Those types never learn, Teppy, because to accept what you're saying would mean they'd have to rewrite long-held and cherished beliefs. About all you can do is sneer and walk away.
Spike's Bitches 26: Damn right I'm impure!
[NAFDA] Spike-centric discussion. Lusty, lewd (only occasionally crude), risque (and frisque), bawdy (Oh, lawdy!), flirty ('cuz we're purty), raunchy talk inside. Caveat lector.
I don't think that there is any way to knock sense into someone's head like that, Steph. They're obviously oblivious to their "sense of humor" being hurtful and assholish. A situation like that always gets turned aroudn on you and it's "you're too sensitive" or whatnot.
Unless you want to go into detail why the comment was hurtful (which may just open you up for more ridicule) I don't know how else to make the point.
About all you can do is sneer and walk away.
That's what I figured, but I wondered if I was missing some effective, Incredibly Strong(TM) way to respond.
How do you react when someone pulls the "Can't you take a *joke*?" line after they do/say hurtful, asshole-ish things?
Pretty much the way you do. I don't think there's any way to convince someone that they're an asshole, if telling them point-blank doesn't work.
[eta: I mean, I suppose a snappy "Yes, too bad you can't TELL one!" would work in the presence of other people, who would then laugh at the asshole and make them feel stupid, would work, but it's not going to make them any less rude in the long run.]

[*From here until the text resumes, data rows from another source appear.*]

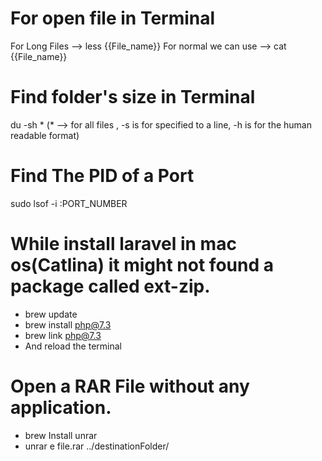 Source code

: # For open file in Terminal
For Long Files --> less {{File_name}}
For normal we can use --> cat {{File_name}}

# Find folder's size in Terminal
du -sh * (* --> for all files , -s is for  specified to a line, -h is for the human readable format)

# Find The PID of a Port
sudo lsof -i :PORT_NUMBER

# While install laravel in mac os(Catlina) it might not found a package called ext-zip.
- brew update
- brew install php@7.3
- brew link php@7.3
- And reload the terminal

# Open a RAR File without any application.
- brew Install unrar
- unrar e file.rar ../destinationFolder/
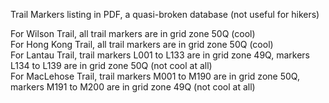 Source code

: Trail Markers listing in PDF, a quasi-broken database (not useful for hikers)

For Wilson Trail, all trail markers are in grid zone 50Q (cool)
<br>For Hong Kong Trail, all trail markers are in grid zone 50Q (cool)
<br>For Lantau Trail, trail markers L001 to L133 are in grid zone 49Q, markers L134 to L139 are in grid zone 50Q (not cool at all)
<br>For MacLehose Trail, trail markers M001 to M190 are in grid zone 50Q, markers M191 to M200 are in grid zone 49Q (not cool at all)
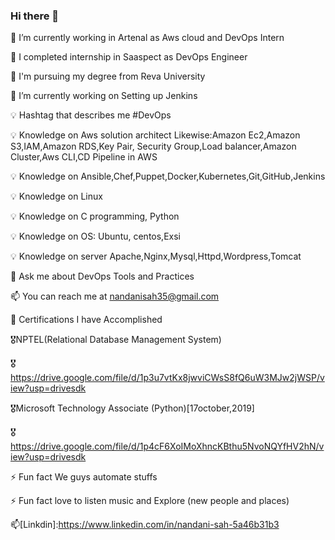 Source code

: ### Hi there 👋

🏢 I’m currently working in Artenal as Aws cloud and DevOps Intern

🏢 I completed internship in Saaspect as DevOps Engineer

🧾 I'm pursuing my degree from Reva University

🌱 I’m currently working on Setting up Jenkins 

💡 Hashtag that describes me #DevOps

💡 Knowledge on Aws solution architect Likewise:Amazon Ec2,Amazon S3,IAM,Amazon RDS,Key Pair, Security Group,Load balancer,Amazon Cluster,Aws CLI,CD Pipeline in AWS

💡 Knowledge on Ansible,Chef,Puppet,Docker,Kubernetes,Git,GitHub,Jenkins

💡 Knowledge on Linux 

💡 Knowledge on C programming, Python

💡 Knowledge on OS: Ubuntu, centos,Exsi

💡 Knowledge on server Apache,Nginx,Mysql,Httpd,Wordpress,Tomcat

💬 Ask me about DevOps Tools and Practices

📫 You can reach me at nandanisah35@gmail.com

🧾 Certifications I have Accomplished

🎖NPTEL(Relational Database Management System)

🎖https://drive.google.com/file/d/1p3u7vtKx8jwviCWsS8fQ6uW3MJw2jWSP/view?usp=drivesdk

🎖Microsoft Technology Associate (Python)[17october,2019]

🎖https://drive.google.com/file/d/1p4cF6XoIMoXhncKBthu5NvoNQYfHV2hN/view?usp=drivesdk

⚡ Fun fact We guys automate stuffs

⚡ Fun fact love to listen music and Explore (new people and places)

📫[Linkdin]:https://www.linkedin.com/in/nandani-sah-5a46b31b3

<!--
**Nandani568/Nandani568** is a ✨ _special_ ✨ repository because its `README.md` (this file) appears on your GitHub profile.

Here are some ideas to get you started:

- 🔭 I’m currently working on ...
- 🌱 I’m currently learning ...
- 👯 I’m looking to collaborate on ...
- 🤔 I’m looking for help with ...
- 💬 Ask me about ...
- 📫 How to reach me: ...
- 😄 Pronouns: ...
- ⚡ Fun fact: ...
-->
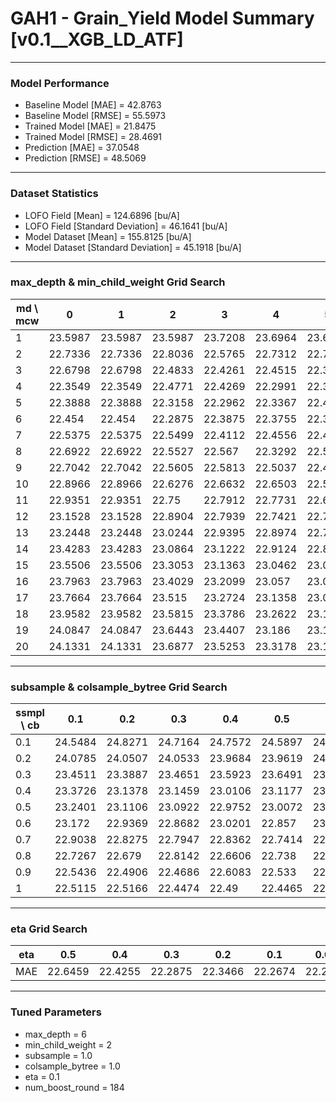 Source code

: # GAH1 - Grain_Yield Model Summary [v0.1__XGB_LD_ATF]

***

### Model Performance

- Baseline Model [MAE] = 42.8763
- Baseline Model [RMSE] = 55.5973
- Trained Model [MAE] = 21.8475
- Trained Model [RMSE] = 28.4691
- Prediction [MAE] = 37.0548
- Prediction [RMSE] = 48.5069
***

### Dataset Statistics

- LOFO Field [Mean] = 124.6896 [bu/A]
- LOFO Field [Standard Deviation] = 46.1641 [bu/A]
- Model Dataset [Mean] = 155.8125 [bu/A]
- Model Dataset [Standard Deviation] = 45.1918 [bu/A]
***

### max_depth & min_child_weight Grid Search

|   md \ mcw |       0 |       1 |       2 |       3 |       4 |       5 |       6 |       7 |       8 |       9 |      10 |      11 |      12 |      13 |      14 |      15 |      16 |      17 |      18 |      19 |      20 |
|------------|---------|---------|---------|---------|---------|---------|---------|---------|---------|---------|---------|---------|---------|---------|---------|---------|---------|---------|---------|---------|---------|
|          1 | 23.5987 | 23.5987 | 23.5987 | 23.7208 | 23.6964 | 23.6964 | 23.6964 | 23.6964 | 23.5929 | 23.6536 | 23.6565 | 23.6532 | 23.699  | 23.6986 | 23.9106 | 23.9106 | 23.9106 | 23.9106 | 23.9106 | 23.7079 | 23.7079 |
|          2 | 22.7336 | 22.7336 | 22.8036 | 22.5765 | 22.7312 | 22.728  | 22.6658 | 22.6749 | 22.6947 | 22.7823 | 22.799  | 22.6313 | 22.7259 | 23.0059 | 22.7148 | 22.6267 | 22.6859 | 22.808  | 23.0023 | 22.836  | 22.7919 |
|          3 | 22.6798 | 22.6798 | 22.4833 | 22.4261 | 22.4515 | 22.3746 | 22.4999 | 22.4593 | 22.4514 | 22.3437 | 22.428  | 22.4642 | 22.4066 | 22.4925 | 22.6077 | 22.413  | 22.4278 | 22.4409 | 22.55   | 22.4522 | 22.4786 |
|          4 | 22.3549 | 22.3549 | 22.4771 | 22.4269 | 22.2991 | 22.3178 | 22.3397 | 22.347  | 22.3164 | 22.3548 | 22.3909 | 22.3752 | 22.432  | 22.41   | 22.3005 | 22.3358 | 22.4487 | 22.4851 | 22.4517 | 22.3878 | 22.3675 |
|          5 | 22.3888 | 22.3888 | 22.3158 | 22.2962 | 22.3367 | 22.4278 | 22.3818 | 22.3674 | 22.3463 | 22.3312 | 22.3903 | 22.4745 | 22.3779 | 22.4307 | 22.4389 | 22.3633 | 22.3898 | 22.4485 | 22.4026 | 22.4497 | 22.4226 |
|          6 | 22.454  | 22.454  | 22.2875 | 22.3875 | 22.3755 | 22.3114 | 22.2974 | 22.3243 | 22.4333 | 22.3849 | 22.3526 | 22.3917 | 22.2971 | 22.3799 | 22.4276 | 22.4355 | 22.4114 | 22.4321 | 22.4148 | 22.4768 | 22.4566 |
|          7 | 22.5375 | 22.5375 | 22.5499 | 22.4112 | 22.4556 | 22.4304 | 22.4922 | 22.4224 | 22.4127 | 22.4462 | 22.3666 | 22.4132 | 22.4661 | 22.4074 | 22.4628 | 22.3907 | 22.464  | 22.4739 | 22.5363 | 22.4445 | 22.5211 |
|          8 | 22.6922 | 22.6922 | 22.5527 | 22.567  | 22.3292 | 22.5473 | 22.5597 | 22.4994 | 22.3911 | 22.3262 | 22.4214 | 22.3999 | 22.4377 | 22.4477 | 22.4874 | 22.4138 | 22.3985 | 22.4161 | 22.5112 | 22.4913 | 22.5196 |
|          9 | 22.7042 | 22.7042 | 22.5605 | 22.5813 | 22.5037 | 22.4188 | 22.5489 | 22.5889 | 22.5259 | 22.4884 | 22.4595 | 22.4673 | 22.5069 | 22.4896 | 22.5752 | 22.5043 | 22.5418 | 22.5159 | 22.4254 | 22.509  | 22.415  |
|         10 | 22.8966 | 22.8966 | 22.6276 | 22.6632 | 22.6503 | 22.557  | 22.5733 | 22.456  | 22.5807 | 22.5042 | 22.5778 | 22.5032 | 22.4871 | 22.4226 | 22.4263 | 22.4581 | 22.4272 | 22.5643 | 22.48   | 22.4729 | 22.3864 |
|         11 | 22.9351 | 22.9351 | 22.75   | 22.7912 | 22.7731 | 22.6989 | 22.7652 | 22.6835 | 22.6386 | 22.4689 | 22.4518 | 22.4867 | 22.5911 | 22.4732 | 22.6141 | 22.543  | 22.4739 | 22.612  | 22.4298 | 22.4997 | 22.4763 |
|         12 | 23.1528 | 23.1528 | 22.8904 | 22.7939 | 22.7421 | 22.7656 | 22.7666 | 22.6702 | 22.587  | 22.5543 | 22.6525 | 22.6087 | 22.5167 | 22.4904 | 22.5126 | 22.498  | 22.5496 | 22.4607 | 22.5625 | 22.4625 | 22.462  |
|         13 | 23.2448 | 23.2448 | 23.0244 | 22.9395 | 22.8974 | 22.7383 | 22.8741 | 22.7769 | 22.665  | 22.6448 | 22.6958 | 22.7193 | 22.5695 | 22.6327 | 22.6746 | 22.5698 | 22.5622 | 22.576  | 22.6025 | 22.5365 | 22.5391 |
|         14 | 23.4283 | 23.4283 | 23.0864 | 23.1222 | 22.9124 | 22.8279 | 22.8662 | 22.7352 | 22.767  | 22.5833 | 22.6424 | 22.6306 | 22.5295 | 22.64   | 22.6578 | 22.5672 | 22.595  | 22.5896 | 22.609  | 22.5967 | 22.5375 |
|         15 | 23.5506 | 23.5506 | 23.3053 | 23.1363 | 23.0462 | 23.0307 | 22.9893 | 22.8503 | 22.7257 | 22.6638 | 22.7645 | 22.7216 | 22.5971 | 22.7128 | 22.674  | 22.6014 | 22.5372 | 22.5424 | 22.5502 | 22.5098 | 22.4342 |
|         16 | 23.7963 | 23.7963 | 23.4029 | 23.2099 | 23.057  | 23.0227 | 22.9342 | 22.8569 | 22.763  | 22.7254 | 22.7771 | 22.7237 | 22.6102 | 22.7346 | 22.7416 | 22.4918 | 22.5686 | 22.5909 | 22.6281 | 22.4893 | 22.5111 |
|         17 | 23.7664 | 23.7664 | 23.515  | 23.2724 | 23.1358 | 23.0917 | 23.0034 | 22.839  | 22.7435 | 22.8053 | 22.7447 | 22.7103 | 22.7153 | 22.7498 | 22.7414 | 22.5698 | 22.534  | 22.5554 | 22.6136 | 22.5775 | 22.4767 |
|         18 | 23.9582 | 23.9582 | 23.5815 | 23.3786 | 23.2622 | 23.1643 | 23.0749 | 22.9051 | 22.9149 | 22.8505 | 22.7907 | 22.6611 | 22.6478 | 22.6638 | 22.6848 | 22.5514 | 22.6326 | 22.633  | 22.5558 | 22.4763 | 22.5593 |
|         19 | 24.0847 | 24.0847 | 23.6443 | 23.4407 | 23.186  | 23.1433 | 23.0741 | 22.8068 | 22.9222 | 22.7539 | 22.8237 | 22.8099 | 22.7111 | 22.6261 | 22.779  | 22.5344 | 22.6251 | 22.6393 | 22.5298 | 22.5358 | 22.5084 |
|         20 | 24.1331 | 24.1331 | 23.6877 | 23.5253 | 23.3178 | 23.1915 | 23.1275 | 23.0524 | 22.9619 | 22.7492 | 22.7948 | 22.7182 | 22.6624 | 22.7137 | 22.7274 | 22.6797 | 22.5688 | 22.6822 | 22.6121 | 22.571  | 22.5032 |

***

### subsample & colsample_bytree Grid Search

|   ssmpl \ cb |     0.1 |     0.2 |     0.3 |     0.4 |     0.5 |     0.6 |     0.7 |     0.8 |     0.9 |     1.0 |
|--------------|---------|---------|---------|---------|---------|---------|---------|---------|---------|---------|
|          0.1 | 24.5484 | 24.8271 | 24.7164 | 24.7572 | 24.5897 | 24.681  | 24.9581 | 24.688  | 24.7169 | 24.6286 |
|          0.2 | 24.0785 | 24.0507 | 24.0533 | 23.9684 | 23.9619 | 24.0327 | 23.8188 | 24.1775 | 23.8892 | 24.204  |
|          0.3 | 23.4511 | 23.3887 | 23.4651 | 23.5923 | 23.6491 | 23.3959 | 23.527  | 23.3906 | 23.4271 | 23.2863 |
|          0.4 | 23.3726 | 23.1378 | 23.1459 | 23.0106 | 23.1177 | 23.3152 | 23.1972 | 23.1885 | 23.2543 | 23.2302 |
|          0.5 | 23.2401 | 23.1106 | 23.0922 | 22.9752 | 23.0072 | 23.0461 | 23.028  | 23.0256 | 22.9946 | 23.0526 |
|          0.6 | 23.172  | 22.9369 | 22.8682 | 23.0201 | 22.857  | 23.0251 | 22.833  | 22.8958 | 22.8019 | 22.7187 |
|          0.7 | 22.9038 | 22.8275 | 22.7947 | 22.8362 | 22.7414 | 22.8378 | 22.8542 | 22.7656 | 22.7035 | 22.7136 |
|          0.8 | 22.7267 | 22.679  | 22.8142 | 22.6606 | 22.738  | 22.6765 | 22.6853 | 22.6126 | 22.6718 | 22.574  |
|          0.9 | 22.5436 | 22.4906 | 22.4686 | 22.6083 | 22.533  | 22.6617 | 22.4334 | 22.6128 | 22.5261 | 22.6131 |
|          1   | 22.5115 | 22.5166 | 22.4474 | 22.49   | 22.4465 | 22.4737 | 22.4423 | 22.5473 | 22.3967 | 22.2875 |

***

### eta Grid Search

| eta   |     0.5 |     0.4 |     0.3 |     0.2 |     0.1 |    0.01 |   0.001 |
|-------|---------|---------|---------|---------|---------|---------|---------|
| MAE   | 22.6459 | 22.4255 | 22.2875 | 22.3466 | 22.2674 | 22.2707 | 58.9786 |

***

### Tuned Parameters

- max_depth = 6
- min_child_weight = 2
- subsample = 1.0
- colsample_bytree = 1.0
- eta = 0.1
- num_boost_round = 184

A veteran teacher told me when I had the same problem with my students, "A joke is only funny if both people laugh." This works if the hurtful thing is directed to a third party and you want to step in. If it's hurtful to you, you can be really direct (I had to do this with the BF"s father). I start by agreeing with them. I AM sensitive, you WERE joking. "I know you didn't mean it, but it made me feel bad. Now you know that this is not something I want to be teased about. If you make a joke about this subject to me again, I know you'll be doing it to make me feel bad, and if you care about me, why would you want to do that?"
Steph, I'm on the recieving end of a lot of short jokes -- just last night someone I've known for years said, "HaHaHa, you're a lot shorter standing up!" to a group of people that included folks I was meeting for the first time.
Mostly, I sneer (if I don't know the person) or give them a shocked look and don't say anything (if I know the person). Sometimes, if I think the person is the kind who would like to correct their behavior, I point out that you'd never walk up to someone and say, "HaHaHa, you're a lot THINNER standing up!" and try to get them to see that any comment that purports to be a joke on someone's physical appearance is, at best, rude but has the potential to be very hurtful.
My DH was one of those people who assumed he hadn't done anything wrong if his intent was a joke. I analogized that if he was walking down the street and by accident stomped on someone's toe, he'd feel awful about it and apologize, even though his intent wasn't to hurt anyone. And that if he hurt my feelings, or anyone else's, without intent, that person still deserved an apology from him.
"I know you didn't mean it, but it made me feel bad. Now you know that this is not something I want to be teased about. If you make a joke about this subject to me again, I know you'll be doing it to make me feel bad, and if you care about me, why would you want to do that?"
I like that! Though I have to admit, I expect the person to reply with, "I can't help it if you don't have a sense of humor, etc."
Though I have to admit, I expect the person to reply with, "I can't help it if you don't have a sense of humor, etc."
You should kick him in the crotch, then say, "I can't help it if you have sensitive nerve endings there."
I'm all for the, "Wow. I didn't realize anal warts affected brain patterns that way. Huh." response.
Also, I sent the letter for that position yesterday. When is too soon to call on it? The ad doesn't say don't call.